Do Believer in Heaven have a body now?



John Hoole - June 12, 2011




Between their death and the resurrection of their bodies, do the dead currently have a temporary body?  There are four main Scriptural passages used to affirm they do have temporary bodies.


1.      2 Corinthians 5:1-4 NKJV


1       For we know that if our earthly house, this tent, is destroyed, we have a building from God, a house not made with hands, eternal in the heavens.

2       For in this we groan, earnestly desiring to be clothed with our habitation which is from heaven,

3       if indeed, having been clothed, we shall not be found naked.

4       For we who are in this tent groan, being burdened, not because we want to be unclothed, but further clothed, that mortality may be swallowed up by life.


Our "earthly house" is a reference to the mortal bodies we have right now, before we die.  Verses 2 & 4 speak of being clothed after we have died.  But is being "clothed with our habitation from heaven" speaking of a body given us between our death and the resurrection of our bodies?


But if our current body, called "earthly house" ("tent" in verse 4) here dies, we are told that we will be given a building (body) from God that is eternal.  If it is eternal, then it cannot be temporary.  This body with which we will be clothed must be referring to our changed body at the resurrection - not an interim temporary body..


2.      Luke 16:19-31


A second argument for "temporary intermediate bodies" may be drawn from Luke 16.  It is here where we find the story of a Rich man and a beggar named Lazarus, both of whom died.  The fact that they each were able to recognize each other seems to possibly indicate each had a body.


The rich man was in torment, and recognizing both Abraham and Lazarus, he requests Abraham let Lazarus to dip his finger in some water and cool his tongue.  Having a tongue seems to indicate a body.


3.      Matthew 17:1-3 NKJV

1       Now after six days Jesus took Peter, James, and John his brother, led them up on a high mountain by themselves;

2       and He was transfigured before them.
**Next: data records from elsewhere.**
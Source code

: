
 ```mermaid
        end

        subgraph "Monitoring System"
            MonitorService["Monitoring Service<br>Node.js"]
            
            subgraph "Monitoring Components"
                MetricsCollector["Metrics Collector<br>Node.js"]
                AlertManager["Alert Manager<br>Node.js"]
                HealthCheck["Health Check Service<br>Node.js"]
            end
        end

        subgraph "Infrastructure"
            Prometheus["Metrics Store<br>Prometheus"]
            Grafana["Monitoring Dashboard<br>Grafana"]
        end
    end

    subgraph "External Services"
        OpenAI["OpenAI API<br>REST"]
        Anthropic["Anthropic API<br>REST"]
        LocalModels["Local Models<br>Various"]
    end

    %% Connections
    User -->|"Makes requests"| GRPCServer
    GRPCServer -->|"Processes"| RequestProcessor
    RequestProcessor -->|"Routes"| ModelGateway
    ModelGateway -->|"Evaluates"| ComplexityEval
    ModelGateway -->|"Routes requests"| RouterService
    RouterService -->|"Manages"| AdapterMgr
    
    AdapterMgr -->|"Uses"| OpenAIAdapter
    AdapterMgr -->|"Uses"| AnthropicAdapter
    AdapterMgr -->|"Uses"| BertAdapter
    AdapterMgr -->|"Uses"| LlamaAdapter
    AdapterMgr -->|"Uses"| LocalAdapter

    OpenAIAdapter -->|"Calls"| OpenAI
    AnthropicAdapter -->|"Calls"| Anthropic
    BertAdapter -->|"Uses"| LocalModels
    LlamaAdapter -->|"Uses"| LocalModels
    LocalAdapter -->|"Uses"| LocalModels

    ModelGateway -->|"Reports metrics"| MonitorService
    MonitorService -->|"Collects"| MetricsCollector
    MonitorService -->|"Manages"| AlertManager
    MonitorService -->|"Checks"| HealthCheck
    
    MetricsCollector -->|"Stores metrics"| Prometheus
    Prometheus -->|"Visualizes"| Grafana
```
His face shone like the sun, and His clothes became as white as the light.

3       And behold, Moses and Elijah appeared to them, talking with Him.


This passage depicts the transfiguration of Jesus, where both Moses and Elijah appear with Jesus in bodily form.  Elijah, along with Enoch are the only two people in human history who did not die.  This is not true of Moses, who did die.  And it appears that Moses had some form of body that made him visible and identifiable to Peter, James and John, who were with Jesus.
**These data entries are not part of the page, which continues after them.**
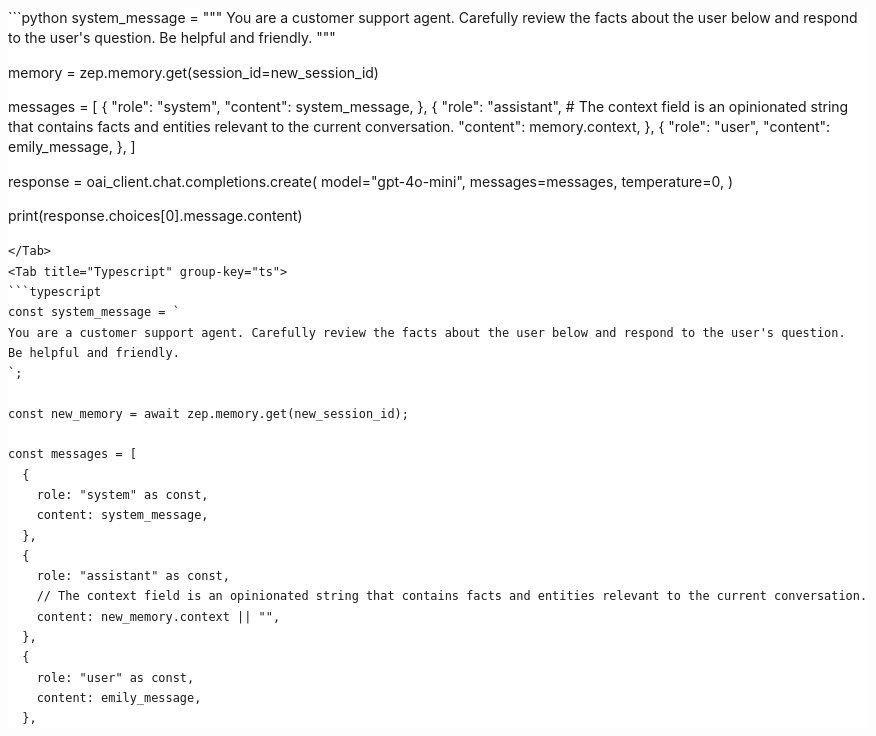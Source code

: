 </Tab>
</Tabs>

<Tabs group="chatbot">
<Tab title="Python" group-key="python">
```python
system_message = """
You are a customer support agent. Carefully review the facts about the user below and respond to the user's question.
Be helpful and friendly.
"""

memory = zep.memory.get(session_id=new_session_id)

messages = [
    {
        "role": "system",
        "content": system_message,
    },
    {
        "role": "assistant",
        # The context field is an opinionated string that contains facts and entities relevant to the current conversation.
        "content": memory.context,
    },
    {
        "role": "user",
        "content": emily_message,
    },
]

response = oai_client.chat.completions.create(
    model="gpt-4o-mini",
    messages=messages,
    temperature=0,
)

print(response.choices[0].message.content)
```
</Tab>
<Tab title="Typescript" group-key="ts">
```typescript
const system_message = `
You are a customer support agent. Carefully review the facts about the user below and respond to the user's question.
Be helpful and friendly.
`;

const new_memory = await zep.memory.get(new_session_id);

const messages = [
  {
    role: "system" as const,
    content: system_message,
  },
  {
    role: "assistant" as const,
    // The context field is an opinionated string that contains facts and entities relevant to the current conversation.
    content: new_memory.context || "",
  },
  {
    role: "user" as const,
    content: emily_message,
  },
```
Actually, all their appearance with Jesus proves for sure is that they had a body for this one unique event.  Moses may have been given a temporary body just for the duration of this one event.  We know that Angels of God in the Bible often are shown with bodies, even though their normal state is without a physical body.


4.      Revelation 6:9-11 NKJV


9       When He opened the fifth seal, I saw under the altar the souls of those who had been slain for the word of God and for the testimony which they held.

10     And they cried with a loud voice, saying, "How long, O Lord, holy and true, until You judge and avenge our blood on those who dwell on the earth?"

11     Then a white robe was given to each of them; and it was said to them that they should rest a little while longer, until both the number of their fellow servants and their brethren, who would be killed as they were, was completed.


Here we have a group of martyrs who were now in heaven.  It is definitely prior to their resurrection, and are described as wearing white robes.  Many point to this as evidence for them having a body of some sort.  The argument is that spirits do not wear clothes.


And yet, in verse 9, it is mentioned that the apostle John identified them as "souls."  He mentions nothing of a body - only that he saw the souls.


Another question that could be raised is whether Jesus had a temporary body between his death and resurrection.  We simply are not told.  Or, possibly we are given a hint in 1 Peter 3:18-19.


1 Peter 3:18-19 NKJV


18     For Christ also suffered once for sins, the just for the unjust, that He might bring us to God, being put to death in the flesh but made alive in the spirit,

19     by whom also He went and preached to the spirits in prison,


He was put to death in the flesh but made alive in the spirit.  Is the last part of that phrase speaking of the time between death and resurrection?


It is natural to be curious about this period in our future.  But, I believe this is one of those areas the Scripture refers to a "secrets thing of God."  If I were to say which way I lean, it is that we will not have a body during this period.  I think the passage we considered earlier in 2 Corinthians 5 seems to imply a period where we will be "unclothed" or "naked."  But then he writes that we have a eternal body prepared for us in the heavens.  And our immediacy with God is to be apart from the body.